With chapter three, the arm scuttled towards England, confronted by the army on the Forth Bridge who were unable to stop it. Meanwhile, an earnest caption tells us "The giant legs were striding across the Hampshire countryside!".
With chapter four the air force are brought in to tackle the rampaging thing. "Our orders are to attack those legs - and utterly destroy them!" barks a pilot in all seriousness.
The attack proves futile. "We might just as well have been using pea-shooters" says another pilot. Meanwhile, John Silverlight, who seems to have developed a mental connection with the creature, wakes from his delirium in hospital and cries "The Old Man! Go to the top of the Old Man!" The military have realised the arm and legs are heading in one direction, towards the Lake District and a mountain called The Old Man.
Chapter five shows what lies on the summit of the mountain; a torso and another arm! "It - it's unbelievable!" gasps a military officer, as though the preceding hours had been normal. The legs arrive, join with the torso and arm, and retrieve the other arm as it approaches. Now the creature was complete, except for its head.

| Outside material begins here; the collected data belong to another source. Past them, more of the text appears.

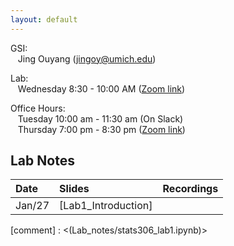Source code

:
 ```yaml
---
layout: default
---
```



GSI:\
&nbsp;&nbsp; Jing Ouyang (jingoy@umich.edu)

Lab: \
&nbsp;&nbsp; Wednesday 8:30 - 10:00 AM ([Zoom link](https://umich.zoom.us/j/93970306278)) 

Office Hours:  
&nbsp;&nbsp; Tuesday 10:00 am - 11:30 am (On Slack) \
&nbsp;&nbsp; Thursday 7:00 pm - 8:30 pm ([Zoom link](https://umich.zoom.us/j/93970306278)) 


## Lab Notes

| Date       | Slides          | Recordings |
|:-------------|:------------------|:------|
|  Jan/27          | [Lab1_Introduction] |   |


[comment] : <(Lab_notes/stats306_lab1.ipynb)>
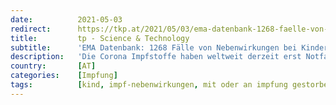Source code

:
 ```yaml
---
date:          2021-05-03
redirect:      https://tkp.at/2021/05/03/ema-datenbank-1268-faelle-von-nebenwirkungen-bei-kindern-bis-17-jahren/
title:         tp - Science & Technology
subtitle:      'EMA Datenbank: 1268 Fälle von Nebenwirkungen bei Kindern bis 17 Jahren'
description:   'Die Corona Impfstoffe haben weltweit derzeit erst Notfalls- oder bedingte Zulassungen ab dem Alter von 18 und im Fall von Pfizer ab 16. Klinische Versuche laufen bereits oder sind zumindest in Vorbereitung ab einem Alter von 6 Monaten. Gelingt es der Pharmaindustrie ihre Impfkampagne auch bis auf die Jüngsten auszudehnen, kommen etwa 2,35 Milliarden Impfbare …'
country:       [AT]
categories:    [Impfung]
tags:          [kind, impf-nebenwirkungen, mit oder an impfung gestorben, ema]
---
```


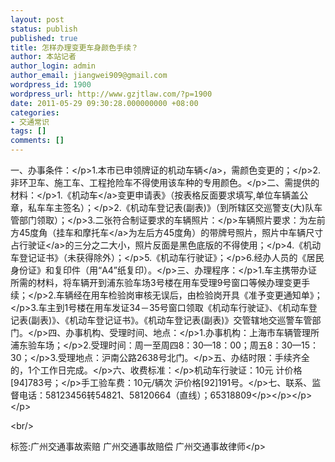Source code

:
 ```yaml
---
layout: post
status: publish
published: true
title: 怎样办理变更车身颜色手续？
author: 本站记者
author_login: admin
author_email: jiangwei909@gmail.com
wordpress_id: 1900
wordpress_url: http://www.gzjtlaw.com/?p=1900
date: 2011-05-29 09:30:28.000000000 +08:00
categories:
- 交通常识
tags: []
comments: []
---
```

<p>一、办事条件：<&#47;p>1.本市已申领牌证的机动<a>车辆<&#47;a>，需颜色变更的；<&#47;p>2.非环卫车、施工车、工程抢险车不得使用该车种的专用颜色。<&#47;p>二、需提供的材料：<&#47;p>1.《<a>机动车<&#47;a>变更申请表》（按表格反面要求填写,单位车辆盖公章，私车车主签名）；<&#47;p>2.《机动车登记表(副表)》（到所辖区交巡警支(大)队车管部门领取）；<&#47;p>3.二张符合制证要求的车辆照片：<&#47;p>车辆照片要求：为左前方45度角（挂车和<a>摩托车<&#47;a>为左后方45度角）的带牌号照片，照片中车辆尺寸占<a>行驶证<&#47;a>的三分之二大小，照片反面是黑色底版的不得使用；<&#47;p>4.《机动车登记证书》（未获得除外）；<&#47;p>5.《机动车行驶证》；<&#47;p>6.经办人员的《居民身份证》和复印件（用&ldquo;A4&rdquo;纸复印）。<&#47;p>三、办理程序：<&#47;p>1.车主携带办证所需的材料，将车辆开到浦东验车场3号楼在用车受理9号窗口等候办理变更手续；<&#47;p>2.车辆经在用车检验岗审核无误后，由检验岗开具《准予变更通知单》；<&#47;p>3.车主到1号楼在用车发证34－35号窗口领取《机动车行驶证》、《机动车登记表(副表)》、《机动车登记证书》。《机动车登记表(副表)》交管辖地交巡警车管部门。<&#47;p>四、办事机构、受理时间、地点：<&#47;p>1.办事机构：上海市车辆管理所浦东验车场；<&#47;p>2.受理时间：周一至周四8：30&mdash;18：00；周五8：30&mdash;15：30；<&#47;p>3.受理地点：沪南公路2638号北门。<&#47;p>五、办结时限：手续齐全的，1个工作日完成。<&#47;p>六、收费标准：<&#47;p>机动车行驶证：10元 计价格[94]783号；<&#47;p>手工验车费：10元&#47;辆次 沪价格[92]191号。<&#47;p>七、联系、监督电话：58123456转54821、58120664（直线）；65318809<&#47;p><&#47;p><&#47;p><&#47;p><br&#47;><p>标签:广州交通事故索赔 广州交通事故赔偿 广州交通事故律师<&#47;p>
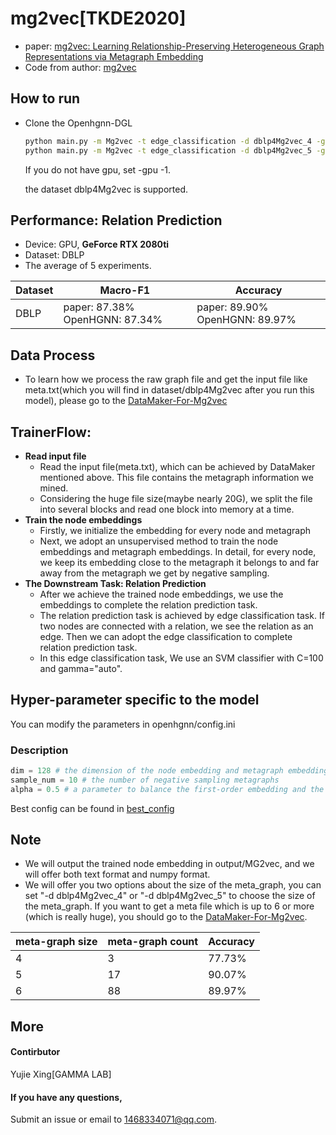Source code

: # mg2vec[TKDE2020]

-   paper: [mg2vec: Learning Relationship-Preserving Heterogeneous Graph Representations via Metagraph Embedding](https://ieeexplore.ieee.org/document/9089251)
-   Code from author: [mg2vec](https://github.com/zwtywwq/mg2vec)

## How to run

- Clone the Openhgnn-DGL

  ```bash
  python main.py -m Mg2vec -t edge_classification -d dblp4Mg2vec_4 -g 0 # meta_graph's size is up to 4 
  python main.py -m Mg2vec -t edge_classification -d dblp4Mg2vec_5 -g 0 # meta_graph's size is up to 5
  ```

  If you do not have gpu, set -gpu -1.

  the dataset dblp4Mg2vec is supported.

## Performance: Relation Prediction

-   Device: GPU, **GeForce RTX 2080ti**
-   Dataset: DBLP
-   The average of 5 experiments.

| Dataset             | Macro-F1                           | Accuracy                            |
| ------------------- |------------------------------------|-------------------------------------|
| DBLP                | paper: 87.38%    OpenHGNN:  87.34% | paper:  89.90%    OpenHGNN:  89.97% |

## Data Process

-   To learn how we process the raw graph file and get the input file like meta.txt(which you will find in dataset/dblp4Mg2vec after you run this model), please go to the [DataMaker-For-Mg2vec](https://github.com/null-xyj/DataMaker-For-Mg2vec)

## TrainerFlow:

-   **Read input file**
    - Read the input file(meta.txt), which can be achieved by DataMaker mentioned above. This file contains the metagraph information we mined.
    - Considering the huge file size(maybe nearly 20G), we split the file into several blocks and read one block into memory at a time.
-   **Train the node embeddings**
    -   Firstly, we initialize the embedding for every node and metagraph
    -   Next, we adopt an unsupervised method to train the node embeddings and metagraph embeddings. In detail, for every node, we keep its embedding close to the metagraph it belongs to and far away from the metagraph we get by negative sampling.
-   **The Downstream Task: Relation Prediction**
    - After we achieve the trained node embeddings, we use the embeddings to complete the relation prediction task.
    - The relation prediction task is achieved by edge classification task. If two nodes are connected with a relation, we see the relation as an edge. Then we can adopt the edge classification to complete relation prediction task.
    - In this edge classification task, We use an SVM classifier with C=100 and gamma="auto". 

## Hyper-parameter specific to the model

You can modify the parameters in openhgnn/config.ini

### Description

```python
dim = 128 # the dimension of the node embedding and metagraph embedding 						
sample_num = 10 # the number of negative sampling metagraphs		 			   
alpha = 0.5 # a parameter to balance the first-order embedding and the second-order embedding
```

Best config can be found in [best_config](../../utils/best_config.py)

## Note
- We will output the trained node embedding in output/MG2vec, and we will offer both text format and numpy format.
- We will offer you two options about the size of the meta_graph, you can set "-d dblp4Mg2vec_4" or "-d dblp4Mg2vec_5" to choose the size of the meta_graph. If you want to get a meta file which is up to 6 or more (which is really huge), you should go to the [DataMaker-For-Mg2vec](https://github.com/null-xyj/DataMaker-For-Mg2vec).

| meta-graph size | meta-graph count | Accuracy |
|-----------------|------------------|----------|
| 4               | 3                | 77.73%   | 
| 5               | 17               | 90.07%   | 
| 6               | 88               | 89.97%   | 


## More

#### Contirbutor

Yujie Xing[GAMMA LAB]

#### If you have any questions,

Submit an issue or email to 1468334071@qq.com.

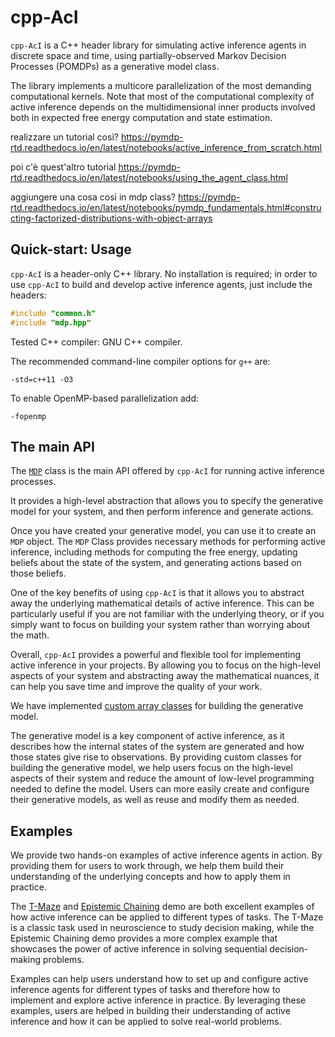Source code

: # cpp-AcI
``cpp-AcI`` is a C++ header library for simulating active inference agents in
discrete space and time, using partially-observed Markov Decision Processes
(POMDPs) as a generative model class.

The library implements a multicore parallelization of the most demanding computational kernels. Note that most of the computational complexity of active inference depends on the multidimensional inner products involved both in expected free energy computation and state estimation.

realizzare un tutorial così? https://pymdp-rtd.readthedocs.io/en/latest/notebooks/active_inference_from_scratch.html

poi c'è quest'altro tutorial https://pymdp-rtd.readthedocs.io/en/latest/notebooks/using_the_agent_class.html

aggiungere una cosa così in mdp class? https://pymdp-rtd.readthedocs.io/en/latest/notebooks/pymdp_fundamentals.html#constructing-factorized-distributions-with-object-arrays

## Quick-start: Usage
``cpp-AcI`` is a header-only C++ library. No installation is required; in order to use ``cpp-AcI`` to build and develop active inference agents, just include the headers:

```c++
#include "common.h"
#include "mdp.hpp"
```

Tested C++ compiler: GNU C++ compiler.

The recommended command-line compiler options for `g++` are:

`-std=c++11 -O3`

To enable OpenMP-based parallelization add:

`-fopenmp`

## The main API

The [`MDP`](doc/mdp_class.md) class is the main API offered by ``cpp-AcI`` for running active inference processes.

It provides a high-level abstraction that allows you to specify the generative model for your system, and then perform inference and generate actions.

Once you have created your generative model, you can use it to create an `MDP` object. The `MDP` Class provides necessary methods for performing active inference, including methods for computing the free energy, updating beliefs about the state of the system, and generating actions based on those beliefs.

One of the key benefits of using ``cpp-AcI`` is that it allows you to abstract away the underlying mathematical details of active inference. This can be particularly useful if you are not familiar with the underlying theory, or if you simply want to focus on building your system rather than worrying about the math.

Overall, ``cpp-AcI`` provides a powerful and flexible tool for implementing active inference in your projects. By allowing you to focus on the high-level aspects of your system and abstracting away the mathematical nuances, it can help you save time and improve the quality of your work.

We have implemented [custom array classes](doc/custom_array_classes.md) for building the generative model.

The generative model is a key component of active inference, as it describes how the internal states of the system are generated and how those states give rise to observations. By providing custom classes for building the generative model, we help users focus on the high-level aspects of their system and reduce the amount of low-level programming needed to define the model. Users can more easily create and configure their generative models, as well as reuse and modify them as needed.

## Examples

We provide two hands-on examples of active inference agents in action. By providing them for users to work through, we help them build their understanding of the underlying concepts and how to apply them in practice.

The [T-Maze](doc/tmaze_doc/tmaze.md) and [Epistemic Chaining](doc/cue_chaining_doc/cue_chaining.md) demo are both excellent examples of how active inference can be applied to different types of tasks. The T-Maze is a classic task used in neuroscience to study decision making, while the Epistemic Chaining demo provides a more complex example that showcases the power of active inference in solving sequential decision-making problems.

Examples can help users understand how to set up and configure active inference agents for different types of tasks and therefore how to implement and explore active inference in practice. By leveraging these examples, users are helped in building their understanding of active inference and how it can be applied to solve real-world problems.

Chapter six has the creature continue its path of destruction, trampling villages under its feet. Following its progress, John Silverlight sees it walk into the sea and submerge itself beneath the water. Three days later Whitehall decides the menace is dead, but Silverlight has a different opinion: "Don't you see - that thing has walked into the sea for only one reason... it's seeking its head on the bed of the sea!"
True enough, two weeks later, a mighty hand reaches up out of the North Sea sinking a trawler, and the creature emerges... complete with head!
That chapter promised us a surprise ending... one we received the following week in Smash! No.15, although kids who may have been expecting a big battle scene would be disappointed as the conclusion was quite low key. Suddenly we were expected to feel sympathy for the creature which we're told is "alone amid a bewildered terrified mankind which prayed for its destruction" and that it's "like a lost and frightened child seeking help".
John Silverlight confronts the creature, having formed a bond with it because (we're now told) the monster's spiky fur punctured his skin. Silverlight senses that the creature came here via electronic impulses so he finds a way to send it back to the Moon. Leading the now-passive creature to a telegraphy station, the process begins to make the monster vanish, as it breaks down into radio waves and is transmitted back to its Lunar home.
Curiously, the strip ends on a teaser. With his blood stream tainted by the creature's fur, we're informed that Professor Silverlight now has a connection with the Moon. "One day," states the final caption, "the strange, almost unbelievable story of Silverlight the Moon Man may be told. And if told it is, it will be in the pages of Smash!"
However, that's the last we heard of the character. If a series of Silverlight the Moon Man was ever on the cards it doesn't seem to have developed any further than that brief mention. The following week Odhams introduced their first Marvel strip - The Hulk, which instantly delighted many of Smash's readers.
Over the last 43 years fans have fondly remembered Moon Madness, even though they often forget its title (referring to it more often than not as "the one about the giant arm and the legs"). The strip was written by the group editor of Odhams' comics Alf Wallace and I'm sure it was done tongue in cheek even though the tone was deadly serious. Even though the strip appeared for only seven weeks its concept was so uniquely outlandish, and Brian Lewis' artwork so powerful, that it made quite an impression amongst kids of the Sixties.